Provided data START

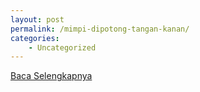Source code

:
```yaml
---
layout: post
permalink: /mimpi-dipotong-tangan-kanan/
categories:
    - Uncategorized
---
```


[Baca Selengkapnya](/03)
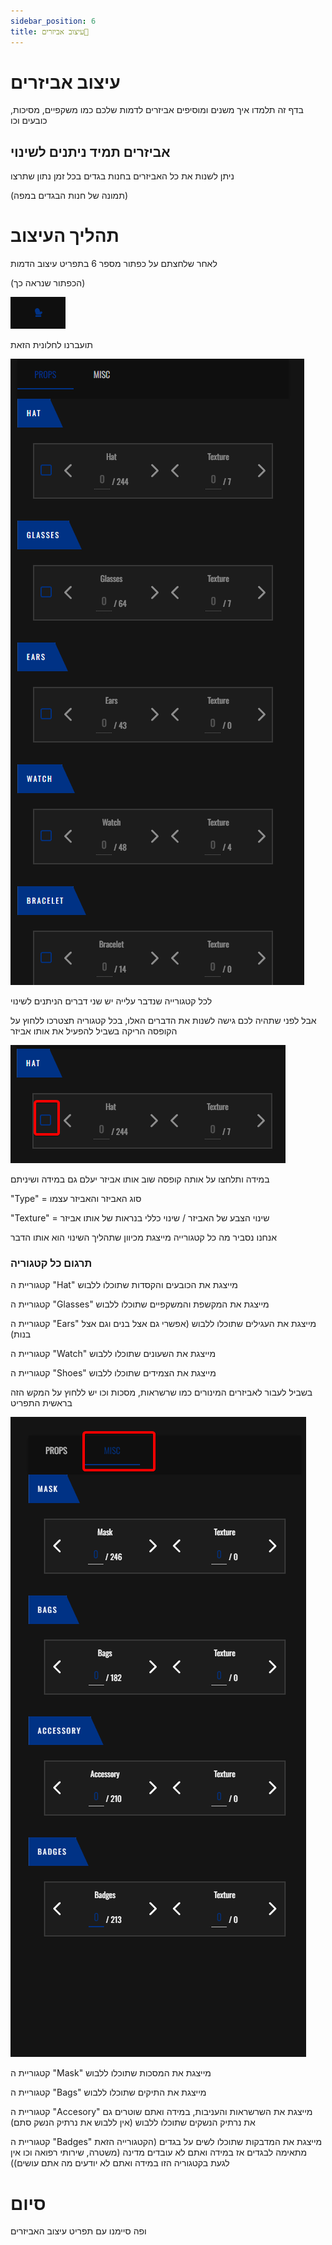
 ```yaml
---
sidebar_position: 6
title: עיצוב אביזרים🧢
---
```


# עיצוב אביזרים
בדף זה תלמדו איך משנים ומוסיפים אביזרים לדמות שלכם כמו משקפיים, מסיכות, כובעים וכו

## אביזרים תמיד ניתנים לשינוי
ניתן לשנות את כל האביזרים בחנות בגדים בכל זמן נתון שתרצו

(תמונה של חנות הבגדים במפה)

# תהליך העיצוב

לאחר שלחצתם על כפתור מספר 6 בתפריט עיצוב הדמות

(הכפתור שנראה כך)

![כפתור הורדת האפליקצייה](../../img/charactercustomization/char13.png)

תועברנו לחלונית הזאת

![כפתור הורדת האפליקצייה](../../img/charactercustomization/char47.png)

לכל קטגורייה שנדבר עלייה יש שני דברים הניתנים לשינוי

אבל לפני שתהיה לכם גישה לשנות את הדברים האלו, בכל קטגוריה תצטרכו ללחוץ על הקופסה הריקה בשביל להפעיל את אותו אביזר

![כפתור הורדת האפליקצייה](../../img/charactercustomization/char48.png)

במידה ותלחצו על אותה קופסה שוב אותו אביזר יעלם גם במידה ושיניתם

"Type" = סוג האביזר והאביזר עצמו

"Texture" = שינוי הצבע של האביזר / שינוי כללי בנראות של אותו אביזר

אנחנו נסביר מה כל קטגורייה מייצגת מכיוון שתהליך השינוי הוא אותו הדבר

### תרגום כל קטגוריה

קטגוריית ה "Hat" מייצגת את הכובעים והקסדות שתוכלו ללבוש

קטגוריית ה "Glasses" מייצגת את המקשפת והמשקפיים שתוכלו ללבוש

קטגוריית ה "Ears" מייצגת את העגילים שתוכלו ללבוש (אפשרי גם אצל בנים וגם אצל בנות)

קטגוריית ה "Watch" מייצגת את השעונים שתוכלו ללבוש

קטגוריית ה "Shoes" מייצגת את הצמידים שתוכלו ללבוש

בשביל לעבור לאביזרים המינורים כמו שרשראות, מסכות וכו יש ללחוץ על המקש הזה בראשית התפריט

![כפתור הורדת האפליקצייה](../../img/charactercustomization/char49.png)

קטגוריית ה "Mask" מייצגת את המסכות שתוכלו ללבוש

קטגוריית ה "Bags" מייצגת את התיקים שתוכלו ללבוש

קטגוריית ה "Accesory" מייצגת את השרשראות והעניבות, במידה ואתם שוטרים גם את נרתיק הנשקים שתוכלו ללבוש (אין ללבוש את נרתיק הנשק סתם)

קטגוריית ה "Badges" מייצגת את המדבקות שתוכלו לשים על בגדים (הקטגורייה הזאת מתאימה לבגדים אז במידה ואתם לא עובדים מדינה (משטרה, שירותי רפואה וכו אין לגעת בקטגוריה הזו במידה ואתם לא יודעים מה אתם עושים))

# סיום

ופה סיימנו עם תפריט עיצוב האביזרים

Provided data END

About this task:
When the entries above show the word "לשינוי" in a line, copy that line out.

The completed task:
## אביזרים תמיד ניתנים לשינוי
לכל קטגורייה שנדבר עלייה יש שני דברים הניתנים לשינוי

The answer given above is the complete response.